(Records from a data source)
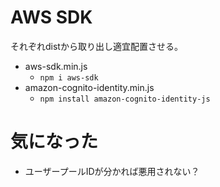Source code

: # AWS SDK

それぞれdistから取り出し適宜配置させる。

- aws-sdk.min.js
  - `npm i aws-sdk`
- amazon-cognito-identity.min.js
  - `npm install amazon-cognito-identity-js`

# 気になった

- ユーザープールIDが分かれば悪用されない？
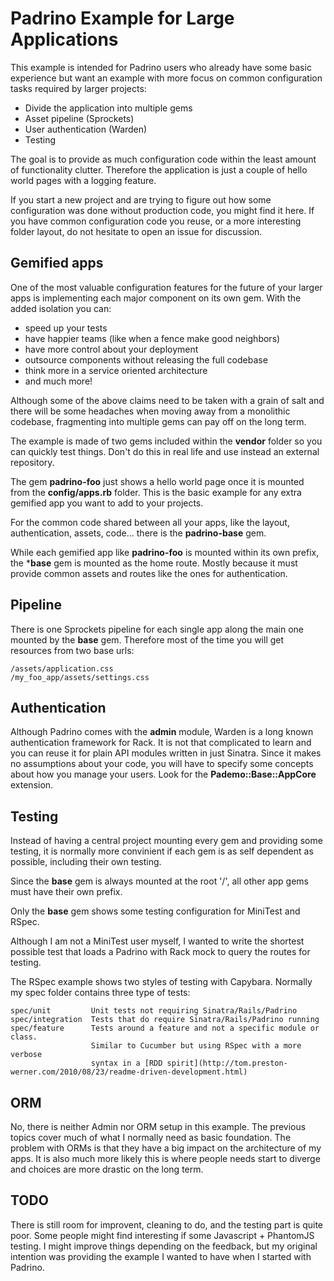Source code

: # Padrino Example for Large Applications

This example is intended for Padrino users who already have some basic
experience but want an example with more focus on common configuration tasks
required by larger projects:

  - Divide the application into multiple gems
  - Asset pipeline (Sprockets)
  - User authentication (Warden)
  - Testing

The goal is to provide as much configuration code within the least amount of
functionality clutter. Therefore the application is just a couple of hello
world pages with a logging feature. 

If you start a new project and are trying to figure out how some configuration
was done without production code, you might find it here. If you have common
configuration code you reuse, or a more interesting folder layout, do not
hesitate to open an issue for discussion.

## Gemified apps 

One of the most valuable configuration features for the future of your larger
apps is implementing each major component on its own gem. With the added
isolation you can:

  - speed up your tests 
  - have happier teams (like when a fence make good neighbors)
  - have more control about your deployment 
  - outsource components without releasing the full codebase
  - think more in a service oriented architecture
  - and much more!

Although some of the above claims need to be taken with a grain of salt and
there will be some headaches when moving away from a monolithic codebase,
fragmenting into multiple gems can pay off on the long term.

The example is made of two gems included within the **vendor** folder so you can
quickly test things. Don't do this in real life and use instead an external
repository.

The gem **padrino-foo** just shows a hello world page once it is mounted from the
**config/apps.rb** folder. This is the basic example for any extra gemified app
you want to add to your projects.

For the common code shared between all your apps, like the layout,
authentication, assets, code... there is the **padrino-base** gem. 

While each gemified app like **padrino-foo** is mounted within its own prefix, 
the ***base** gem is mounted as the home route. Mostly because it must provide
common assets and routes like the ones for authentication.


## Pipeline

There is one Sprockets pipeline for each single app along the main one mounted
by the **base** gem. Therefore most of the time you will get resources from two
base urls:

    /assets/application.css
    /my_foo_app/assets/settings.css

## Authentication 

Although Padrino comes with the **admin** module, Warden is a long known
authentication framework for Rack. It is not that complicated to learn and you
can reuse it for plain API modules written in just Sinatra. Since it makes no
assumptions about your code, you will have to specify some concepts about how
you manage your users. Look for the **Pademo::Base::AppCore** extension.

## Testing

Instead of having a central project mounting every gem and providing some
testing, it is normally more convinient if each gem is as self dependent as
possible, including their own testing. 

Since the **base** gem is always mounted at the root '/', all other app gems
must have their own prefix.

Only the **base** gem shows some testing configuration for MiniTest and RSpec.

Although I am not a MiniTest user myself, I wanted to write the shortest
possible test that loads a Padrino with Rack mock to query the routes for
testing.

The RSpec example shows two styles of testing with Capybara. Normally my spec
folder contains three type of tests:

    spec/unit         Unit tests not requiring Sinatra/Rails/Padrino
    spec/integration  Tests that do require Sinatra/Rails/Padrino running
    spec/feature      Tests around a feature and not a specific module or class.
                      Similar to Cucumber but using RSpec with a more verbose
                      syntax in a [RDD spirit](http://tom.preston-werner.com/2010/08/23/readme-driven-development.html)

## ORM

No, there is neither Admin nor ORM setup in this example. The previous topics
cover much of what I normally need as basic foundation. The problem with ORMs
is that they have a big impact on the architecture of my apps. It is also much
more likely this is where people needs start to diverge and choices are more
drastic on the long term.

## TODO

There is still room for improvent, cleaning to do, and the testing part is
quite poor. Some people might find interesting if some Javascript + PhantomJS
testing. I might improve things depending on the feedback, but my original
intention was providing the example I wanted to have when I started
with Padrino.

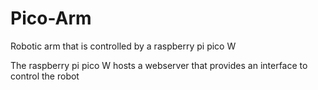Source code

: # Pico-Arm
Robotic arm that is controlled by a raspberry pi pico W

The raspberry pi pico W hosts a webserver that provides an interface to control the robot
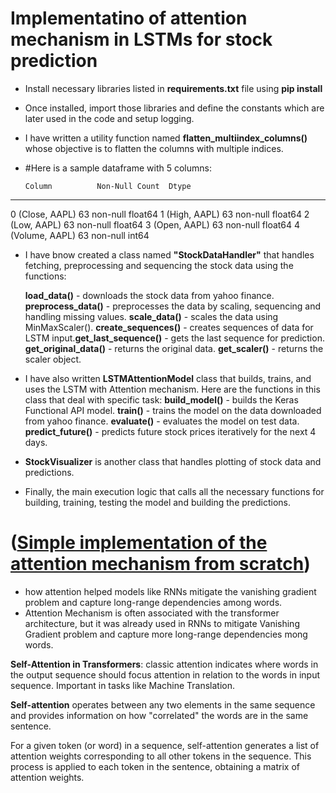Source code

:# Implementatino of attention mechanism in LSTMs for stock prediction

- Install necessary libraries listed in
  **requirements.txt** file using **pip install**
- Once installed, import those libraries and
  define the constants which are later used in the code and setup logging.
- I have written a utility function named
  **flatten_multiindex_columns()** whose objective is to flatten the columns with multiple indices.
- #Here is a sample dataframe with 5 columns:

      Column          Non-Null Count  Dtype

---  ------          --------------  -----
 0   (Close, AAPL)   63 non-null     float64
 1   (High, AAPL)    63 non-null     float64
 2   (Low, AAPL)     63 non-null     float64
 3   (Open, AAPL)    63 non-null     float64
 4   (Volume, AAPL)  63 non-null     int64

- I have bnow created a class named
  **"StockDataHandler"** that handles fetching, preprocessing and sequencing the stock data using the functions:

  **load_data()** - downloads the stock data from yahoo finance.
  **preprocess_data()** - preprocesses the data by scaling, sequencing and handling missing values.
  **scale_data()** - scales the data using MinMaxScaler().
  **create_sequences()** - creates sequences of data for LSTM input.**get_last_sequence()** - gets the last sequence for prediction. **get_original_data()** - returns the original data.
  **get_scaler()** - returns the scaler object.

- I have also written
  **LSTMAttentionModel** class that builds, trains, and uses the LSTM with Attention mechanism. Here are the functions in this class that deal with specific task:
  **build_model()** - builds the Keras Functional API model.
  **train()** - trains the model on the data downloaded from yahoo finance.
  **evaluate()** - evaluates the model on test data.
  **predict_future()** - predicts future stock prices iteratively for the next 4 days.

- **StockVisualizer** is another class
  that handles plotting of stock data and predictions.

- Finally, the main execution logic that
  calls all the necessary functions for building, training, testing the model and building the predictions.

# ([Simple implementation of the attention mechanism from scratch][def])

- how attention helped models like RNNs mitigate the vanishing gradient problem and capture long-range dependencies among words.
- Attention Mechanism is often associated with the transformer architecture, but it was already used in RNNs to mitigate Vanishing Gradient problem and capture more long-range dependencies mong words.

**Self-Attention in Transformers**:
classic attention indicates where words in the output sequence should focus attention in relation to the words in input sequence. Important in tasks like Machine Translation.

**Self-attention** operates between any two elements in the same sequence and provides information on how "correlated" the words are in the same sentence.

For a given token (or word) in a sequence, self-attention generates a list of attention weights corresponding to all other tokens in the sequence. This process is applied to each token in the sentence, obtaining a matrix of attention weights.

[def]: https://towardsdatascience.com/a-simple-implementation-of-the-attention-mechanism-from-scratch/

# YOUR GOAL
The reply must hold every line above exactly as written and none of the pictures.

# ANSWER FOR THIS EXERCISE
Source code

: # AWS SDK

それぞれdistから取り出し適宜配置させる。

- aws-sdk.min.js
  - `npm i aws-sdk`
- amazon-cognito-identity.min.js
  - `npm install amazon-cognito-identity-js`

# 気になった

- ユーザープールIDが分かれば悪用されない？
Source code

: # Padrino Example for Large Applications

This example is intended for Padrino users who already have some basic
experience but want an example with more focus on common configuration tasks
required by larger projects:

  - Divide the application into multiple gems
  - Asset pipeline (Sprockets)
  - User authentication (Warden)
  - Testing

The goal is to provide as much configuration code within the least amount of
functionality clutter. Therefore the application is just a couple of hello
world pages with a logging feature. 

If you start a new project and are trying to figure out how some configuration
was done without production code, you might find it here. If you have common
configuration code you reuse, or a more interesting folder layout, do not
hesitate to open an issue for discussion.

## Gemified apps 

One of the most valuable configuration features for the future of your larger
apps is implementing each major component on its own gem. With the added
isolation you can:

  - speed up your tests 
  - have happier teams (like when a fence make good neighbors)
  - have more control about your deployment 
  - outsource components without releasing the full codebase
  - think more in a service oriented architecture
  - and much more!

Although some of the above claims need to be taken with a grain of salt and
there will be some headaches when moving away from a monolithic codebase,
fragmenting into multiple gems can pay off on the long term.

The example is made of two gems included within the **vendor** folder so you can
quickly test things. Don't do this in real life and use instead an external
repository.

The gem **padrino-foo** just shows a hello world page once it is mounted from the
**config/apps.rb** folder. This is the basic example for any extra gemified app
you want to add to your projects.

For the common code shared between all your apps, like the layout,
authentication, assets, code... there is the **padrino-base** gem. 

While each gemified app like **padrino-foo** is mounted within its own prefix, 
the ***base** gem is mounted as the home route. Mostly because it must provide
common assets and routes like the ones for authentication.


## Pipeline

There is one Sprockets pipeline for each single app along the main one mounted
by the **base** gem. Therefore most of the time you will get resources from two
base urls:

    /assets/application.css
    /my_foo_app/assets/settings.css

## Authentication 

Although Padrino comes with the **admin** module, Warden is a long known
authentication framework for Rack. It is not that complicated to learn and you
can reuse it for plain API modules written in just Sinatra. Since it makes no
assumptions about your code, you will have to specify some concepts about how
you manage your users. Look for the **Pademo::Base::AppCore** extension.

## Testing

Instead of having a central project mounting every gem and providing some
testing, it is normally more convinient if each gem is as self dependent as
possible, including their own testing. 

Since the **base** gem is always mounted at the root '/', all other app gems
must have their own prefix.

Only the **base** gem shows some testing configuration for MiniTest and RSpec.

Although I am not a MiniTest user myself, I wanted to write the shortest
possible test that loads a Padrino with Rack mock to query the routes for
testing.

The RSpec example shows two styles of testing with Capybara. Normally my spec
folder contains three type of tests:

    spec/unit         Unit tests not requiring Sinatra/Rails/Padrino
    spec/integration  Tests that do require Sinatra/Rails/Padrino running
    spec/feature      Tests around a feature and not a specific module or class.
                      Similar to Cucumber but using RSpec with a more verbose
                      syntax in a [RDD spirit](http://tom.preston-werner.com/2010/08/23/readme-driven-development.html)

## ORM

No, there is neither Admin nor ORM setup in this example. The previous topics
cover much of what I normally need as basic foundation. The problem with ORMs
is that they have a big impact on the architecture of my apps. It is also much
more likely this is where people needs start to diverge and choices are more
drastic on the long term.

## TODO

There is still room for improvent, cleaning to do, and the testing part is
quite poor. Some people might find interesting if some Javascript + PhantomJS
testing. I might improve things depending on the feedback, but my original
intention was providing the example I wanted to have when I started
with Padrino.

Source code

: # Pico-Arm
Robotic arm that is controlled by a raspberry pi pico W

The raspberry pi pico W hosts a webserver that provides an interface to control the robot
Source code

:# Implementatino of attention mechanism in LSTMs for stock prediction

- Install necessary libraries listed in
  **requirements.txt** file using **pip install**
- Once installed, import those libraries and
  define the constants which are later used in the code and setup logging.
- I have written a utility function named
  **flatten_multiindex_columns()** whose objective is to flatten the columns with multiple indices.
- #Here is a sample dataframe with 5 columns:

      Column          Non-Null Count  Dtype

---  ------          --------------  -----
 0   (Close, AAPL)   63 non-null     float64
 1   (High, AAPL)    63 non-null     float64
 2   (Low, AAPL)     63 non-null     float64
 3   (Open, AAPL)    63 non-null     float64
 4   (Volume, AAPL)  63 non-null     int64

- I have bnow created a class named
  **"StockDataHandler"** that handles fetching, preprocessing and sequencing the stock data using the functions:

  **load_data()** - downloads the stock data from yahoo finance.
  **preprocess_data()** - preprocesses the data by scaling, sequencing and handling missing values.
  **scale_data()** - scales the data using MinMaxScaler().
  **create_sequences()** - creates sequences of data for LSTM input.**get_last_sequence()** - gets the last sequence for prediction. **get_original_data()** - returns the original data.
  **get_scaler()** - returns the scaler object.

- I have also written
  **LSTMAttentionModel** class that builds, trains, and uses the LSTM with Attention mechanism. Here are the functions in this class that deal with specific task:
  **build_model()** - builds the Keras Functional API model.
  **train()** - trains the model on the data downloaded from yahoo finance.
  **evaluate()** - evaluates the model on test data.
  **predict_future()** - predicts future stock prices iteratively for the next 4 days.

- **StockVisualizer** is another class
  that handles plotting of stock data and predictions.

- Finally, the main execution logic that
  calls all the necessary functions for building, training, testing the model and building the predictions.

# ([Simple implementation of the attention mechanism from scratch][def])

- how attention helped models like RNNs mitigate the vanishing gradient problem and capture long-range dependencies among words.
- Attention Mechanism is often associated with the transformer architecture, but it was already used in RNNs to mitigate Vanishing Gradient problem and capture more long-range dependencies mong words.

**Self-Attention in Transformers**:
classic attention indicates where words in the output sequence should focus attention in relation to the words in input sequence. Important in tasks like Machine Translation.

**Self-attention** operates between any two elements in the same sequence and provides information on how "correlated" the words are in the same sentence.

For a given token (or word) in a sequence, self-attention generates a list of attention weights corresponding to all other tokens in the sequence. This process is applied to each token in the sentence, obtaining a matrix of attention weights.

[def]: https://towardsdatascience.com/a-simple-implementation-of-the-attention-mechanism-from-scratch/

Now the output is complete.